Seminars on brownfields have become more frequent than actual cleanups. According to Charles Bartsch, project director for the Northeast/Midwest Institute, a Washington D.C. public policy research organization, about one percent of the country's 450,000 contaminated sites have been remediated. What seemed like a great opportunity to go bottom fishing for discounted properties has emerged as an enormously demanding enterprise, requiring a multi-disciplinary team of professionals.

The Greenfield team is, in fact, the reason our firm has survived and even thrived during this early phase for the brownfield industry. Jim Towne, chairman, and George Blackstone, president and CEO, assembled a board of advisors which included William D. Ruckelshaus, a Seattle resident who was twice administrator of the EPA and also served as acting FBI director and as deputy U.S. attorney general.

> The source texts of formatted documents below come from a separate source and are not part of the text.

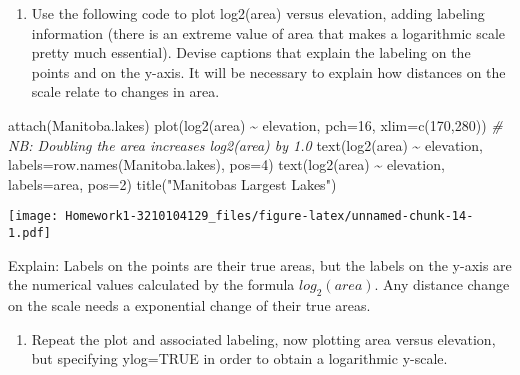 \documentclass[
]{article}
\newenvironment{Shaded}{\begin{snugshade}}{\end{snugshade}}
\newcommand{\AttributeTok}[1]{\textcolor[rgb]{0.77,0.63,0.00}{#1}}
\newcommand{\CommentTok}[1]{\textcolor[rgb]{0.56,0.35,0.01}{\textit{#1}}}
\newcommand{\DecValTok}[1]{\textcolor[rgb]{0.00,0.00,0.81}{#1}}
\newcommand{\FunctionTok}[1]{\textcolor[rgb]{0.00,0.00,0.00}{#1}}
\newcommand{\NormalTok}[1]{#1}
\newcommand{\SpecialCharTok}[1]{\textcolor[rgb]{0.00,0.00,0.00}{#1}}
\newcommand{\StringTok}[1]{\textcolor[rgb]{0.31,0.60,0.02}{#1}}
\providecommand{\tightlist}{%
  \setlength{\itemsep}{0pt}\setlength{\parskip}{0pt}}
\begin{document}
\begin{enumerate}
\def\labelenumi{(\alph{enumi})}
\tightlist
\item
  Use the following code to plot log2(area) versus elevation, adding
  labeling information (there is an extreme value of area that makes a
  logarithmic scale pretty much essential). Devise captions that explain
  the labeling on the points and on the y-axis. It will be necessary to
  explain how distances on the scale relate to changes in area.
\end{enumerate}

\begin{Shaded}
\begin{Highlighting}[]
\FunctionTok{attach}\NormalTok{(Manitoba.lakes)}
\FunctionTok{plot}\NormalTok{(}\FunctionTok{log2}\NormalTok{(area) }\SpecialCharTok{\textasciitilde{}}\NormalTok{ elevation, }\AttributeTok{pch=}\DecValTok{16}\NormalTok{, }\AttributeTok{xlim=}\FunctionTok{c}\NormalTok{(}\DecValTok{170}\NormalTok{,}\DecValTok{280}\NormalTok{))}
\CommentTok{\# NB: Doubling the area increases log2(area) by 1.0}
\FunctionTok{text}\NormalTok{(}\FunctionTok{log2}\NormalTok{(area) }\SpecialCharTok{\textasciitilde{}}\NormalTok{ elevation, }\AttributeTok{labels=}\FunctionTok{row.names}\NormalTok{(Manitoba.lakes), }\AttributeTok{pos=}\DecValTok{4}\NormalTok{)}
\FunctionTok{text}\NormalTok{(}\FunctionTok{log2}\NormalTok{(area) }\SpecialCharTok{\textasciitilde{}}\NormalTok{ elevation, }\AttributeTok{labels=}\NormalTok{area, }\AttributeTok{pos=}\DecValTok{2}\NormalTok{)}
\FunctionTok{title}\NormalTok{(}\StringTok{"Manitoba\textquotesingle{}s Largest Lakes"}\NormalTok{)}
\end{Highlighting}
\end{Shaded}

\texttt{[image: Homework1-3210104129\_files/figure-latex/unnamed-chunk-14-1.pdf]}

Explain: Labels on the points are their true areas, but the labels on
the y-axis are the numerical values calculated by the formula
\(log_2(area)\). Any distance change on the scale needs a exponential
change of their true areas.

\begin{enumerate}
\def\labelenumi{(\alph{enumi})}
\setcounter{enumi}{1}
\tightlist
\item
  Repeat the plot and associated labeling, now plotting area versus
  elevation, but specifying ylog=TRUE in order to obtain a logarithmic
  y-scale.
\end{enumerate}
\end{document}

Robert J. Holmes, president and CEO of Harbor Properties in Seattle, joined the Greenfield board of advisors with the kind of broad-based real estate acumen that can only come from a 30-year career in both major private sector developments as well as public sector activity which includes his experience as executive director of the Portland Development Commission.

John Funderburk joined Greenfield as environmental director in mid-1997, following 11 years as director of Industrial Development Services for Seattle-based Hart Crowser. Lewis Norry joined last year as a Greenfield partner in the East, bringing his depth of experience as a third-generation redevelopment specialist. And in April, Ernie Velton came to Greenfield as chief financial officer, leaving his position as vice president and senior project lending officer for Seafirst Bank in Seattle. Elliott Laws, the former deputy administrator of the EPA, has provided guidance from his new post as a partner at Patton Boggs in Washington D.C.

This team has allowed us to find our niche position: we strive to be the best at dealing with the most complex properties -- sites with multiple layers of environmental, political and economic challenges. Every Greenfield project involves the management of significant risk. Patience is required.

Greenfield's niche is best defined by our work on the OII Superfund, a landfill in Monterey Park, Calif., near Los Angeles. For more than 10 years, it was an example of Superfund conflict and congestion.

By working to align the interests of all parties involved with the property, Greenfield has been able to separate a 45-acre parcel from the 195-acre site. We will remediate and install infrastructure under a series of agreements with the EPA, the steering committee for more than 2,000 "Potentially Responsible Parties," (Superfund-speak for parties being held responsible for the cleanup), two city governments, the estate for the owner/operators, the current tenants and the future developer.

In 1999, construction will begin on a retail center which will generate property and sales taxes and hundreds of new jobs on a site which has been noteworthy mainly for its years of environmental blight on the surrounding communities.

We are now working on a number of other brownfield projects such as a 40-acre site near Princeton, N.J., and a 175,000-square-foot contaminated industrial building in Toledo, Ohio. We have projects pending in Indianapolis, Chicago, Baltimore and northern Maryland. Two projects are also under negotiation in Seattle.

But the OII Superfund site is the clearest paradigm for our business: if contamination has destroyed an otherwise promising location, and if the problem has set off some challenging legal and community conflicts, then Greenfield has the chance to show that the worst can become the best if you have perseverance and the right team.


David Kimball is executive vice president of Greenfield Development.